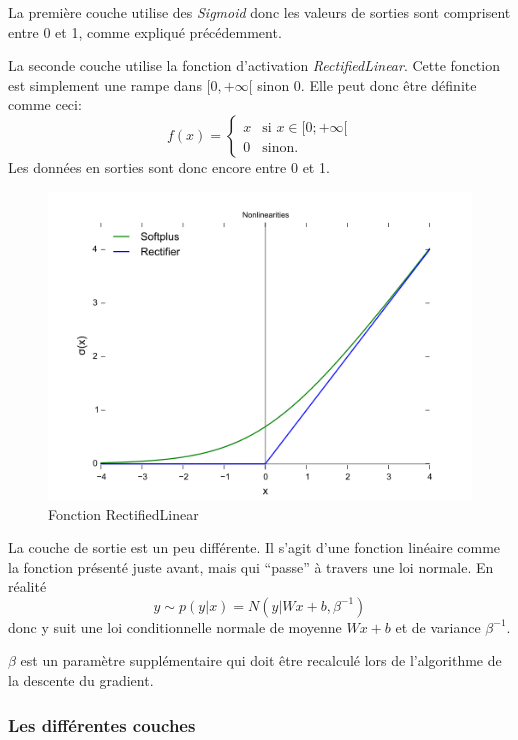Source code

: \documentclass[12pt, a4paper]{article}
\begin{document}
La première couche utilise des \emph{Sigmoid} donc les valeurs de sorties sont comprisent entre 0 et 1, comme expliqué précédemment.

La seconde couche utilise la fonction d'activation \emph{RectifiedLinear}. Cette fonction est simplement une rampe dans $[0 , +\infty[$ sinon 0. Elle peut donc être définite comme ceci:
$$f(x) = \left\{
        \begin{array}{ll}
          x & \mbox{si } x \in [0;+\infty[ \\
          0 & \mbox{sinon.}
        \end{array}
      \right.$$
 Les données en sorties sont donc encore entre 0 et 1.

 \begin{figure}[h!]
  \centering
  \includegraphics[scale=0.4]{Images/rectified.png}
  \caption{Fonction RectifiedLinear}
\end{figure}

La couche de sortie est un peu différente. Il s'agit d'une fonction linéaire comme la fonction présenté juste avant, mais qui ``passe'' à travers une loi normale. En réalité $$ y \sim p(y | x) = N(y | Wx+b, \beta^{-1}) $$ donc y suit une loi conditionnelle normale de moyenne $Wx+b$ et de variance $\beta^{-1}$.

$\beta$ est un paramètre supplémentaire qui doit être recalculé lors de l'algorithme de la descente du gradient.

	\subsubsection{Les différentes couches}
	
\end{document}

* * * * *

Task prompt - Could every line above be set down exactly, with the pictures omitted?

Response area -
Source code

: \documentclass[12pt, a4paper]{article}
\begin{document}
La première couche utilise des \emph{Sigmoid} donc les valeurs de sorties sont comprisent entre 0 et 1, comme expliqué précédemment.

La seconde couche utilise la fonction d'activation \emph{RectifiedLinear}. Cette fonction est simplement une rampe dans $[0 , +\infty[$ sinon 0. Elle peut donc être définite comme ceci:
$$f(x) = \left\{
        \begin{array}{ll}
          x & \mbox{si } x \in [0;+\infty[ \\
          0 & \mbox{sinon.}
        \end{array}
      \right.$$
 Les données en sorties sont donc encore entre 0 et 1.

 \begin{figure}[h!]
  \centering
  \includegraphics[scale=0.4]{Images/rectified.png}
  \caption{Fonction RectifiedLinear}
\end{figure}

La couche de sortie est un peu différente. Il s'agit d'une fonction linéaire comme la fonction présenté juste avant, mais qui ``passe'' à travers une loi normale. En réalité $$ y \sim p(y | x) = N(y | Wx+b, \beta^{-1}) $$ donc y suit une loi conditionnelle normale de moyenne $Wx+b$ et de variance $\beta^{-1}$.

$\beta$ est un paramètre supplémentaire qui doit être recalculé lors de l'algorithme de la descente du gradient.

	\subsubsection{Les différentes couches}
	
\end{document}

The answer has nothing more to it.